"Spektakl był inny niż wszystkie, które do tej pory
zobaczyłam. Było pokazane jak przygotowuje spektakl obsługa techniczna i jak
ogromną funkcję pełnią technicy. Gra aktorów była spontaniczna, naturalna i
dynamiczna. Najbardziej utkwiła mi w głowie scena przemieszczania ruchomych
ścian."
B. K.
Sylwia Marosz
"Ta sztuka była rozrywkowa. Ruchy występujących mężczyzn
były odpowiednie do muzyki. Rozbawiło mnie jak aktorzy przedstawiali jak
wygląda sylwetka, ubiór maszynisty oraz jak przepraszali, że nie są prawdziwymi
aktorami. Jak aktor przez okno zapraszał przechodniów na sztukę. To była sztuka
inna niż te, które dotychczas widziałem."
Krzysztof Piekarski
"Sztuka była inna, zaskakująca, oryginalna.
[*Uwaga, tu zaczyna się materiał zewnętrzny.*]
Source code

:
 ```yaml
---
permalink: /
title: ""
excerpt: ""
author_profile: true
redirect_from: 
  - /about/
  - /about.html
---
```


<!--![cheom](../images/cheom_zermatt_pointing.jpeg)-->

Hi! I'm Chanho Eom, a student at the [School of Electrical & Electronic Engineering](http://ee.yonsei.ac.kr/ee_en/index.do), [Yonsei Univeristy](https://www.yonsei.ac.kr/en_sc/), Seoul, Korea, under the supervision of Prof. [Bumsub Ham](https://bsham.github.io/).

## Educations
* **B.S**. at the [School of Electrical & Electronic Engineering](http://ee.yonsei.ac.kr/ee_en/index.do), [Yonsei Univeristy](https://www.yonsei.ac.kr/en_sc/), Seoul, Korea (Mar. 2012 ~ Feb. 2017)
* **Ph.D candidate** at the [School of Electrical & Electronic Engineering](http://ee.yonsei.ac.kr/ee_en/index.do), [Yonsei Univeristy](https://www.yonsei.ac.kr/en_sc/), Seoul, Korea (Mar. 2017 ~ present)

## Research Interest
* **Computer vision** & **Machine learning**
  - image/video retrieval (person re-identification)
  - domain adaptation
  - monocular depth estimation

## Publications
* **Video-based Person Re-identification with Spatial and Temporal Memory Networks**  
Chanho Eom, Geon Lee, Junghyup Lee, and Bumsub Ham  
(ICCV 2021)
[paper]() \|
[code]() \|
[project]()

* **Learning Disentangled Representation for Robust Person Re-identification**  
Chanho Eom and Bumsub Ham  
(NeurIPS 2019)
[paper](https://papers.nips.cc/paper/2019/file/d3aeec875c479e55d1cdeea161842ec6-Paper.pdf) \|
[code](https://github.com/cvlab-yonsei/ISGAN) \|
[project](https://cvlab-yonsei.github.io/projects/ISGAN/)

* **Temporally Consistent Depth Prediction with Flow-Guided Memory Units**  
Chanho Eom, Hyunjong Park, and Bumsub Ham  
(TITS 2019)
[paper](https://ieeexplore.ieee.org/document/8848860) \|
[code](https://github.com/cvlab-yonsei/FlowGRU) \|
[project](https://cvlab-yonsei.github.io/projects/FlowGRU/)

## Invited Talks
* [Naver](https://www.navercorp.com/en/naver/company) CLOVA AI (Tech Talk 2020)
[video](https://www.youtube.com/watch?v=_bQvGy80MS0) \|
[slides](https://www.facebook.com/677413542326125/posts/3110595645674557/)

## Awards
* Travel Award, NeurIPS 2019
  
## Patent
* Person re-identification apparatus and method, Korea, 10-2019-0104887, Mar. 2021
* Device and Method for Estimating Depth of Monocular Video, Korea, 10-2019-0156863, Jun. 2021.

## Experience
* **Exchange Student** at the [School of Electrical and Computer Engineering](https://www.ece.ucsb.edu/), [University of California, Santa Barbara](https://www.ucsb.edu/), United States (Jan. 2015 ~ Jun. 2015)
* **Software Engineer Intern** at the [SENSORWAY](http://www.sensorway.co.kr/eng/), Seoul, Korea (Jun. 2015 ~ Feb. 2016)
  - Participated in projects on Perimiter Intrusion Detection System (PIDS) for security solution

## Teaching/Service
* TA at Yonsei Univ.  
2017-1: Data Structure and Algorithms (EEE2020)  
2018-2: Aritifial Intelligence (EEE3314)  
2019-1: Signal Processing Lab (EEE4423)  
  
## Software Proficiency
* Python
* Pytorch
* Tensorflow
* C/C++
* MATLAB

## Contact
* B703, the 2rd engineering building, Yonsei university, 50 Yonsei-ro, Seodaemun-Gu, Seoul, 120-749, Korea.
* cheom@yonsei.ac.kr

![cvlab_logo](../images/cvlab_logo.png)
Najlepszą sceną
w tym spektaklu był motyw z taksówką. Zaczepianie z okna przechodniów przez
aktora wywołało moje zdziwienie i zaskoczenie, bo w żadnej sztuce, którą
widziałem nie było takiej sceny. Zaskoczyło mnie , że ktoś z widowni odebrał
długo dzwoniący telefon. Po obejrzeniu sztuki dostrzegłem, jak ważną role
pełnią technicy przy przygotowaniu przedstawienia."
Marcin Stanak
"Ze spektaklu zapamiętałem jak na początku dzwonił telefon,
było ciemno, Pani ze Stowarzyszenia Skrzydła odebrała ten telefon. Pamiętam
ruchome ściany, scenę z taksówką jak mężczyźni jechali w pośpiechu do studia,
śmiesznie sobie gadali. Sztuka była luzacka. Prawdziwy aktor, który wszedł na
scenę nie nauczył się obsługi ruchomych ścian."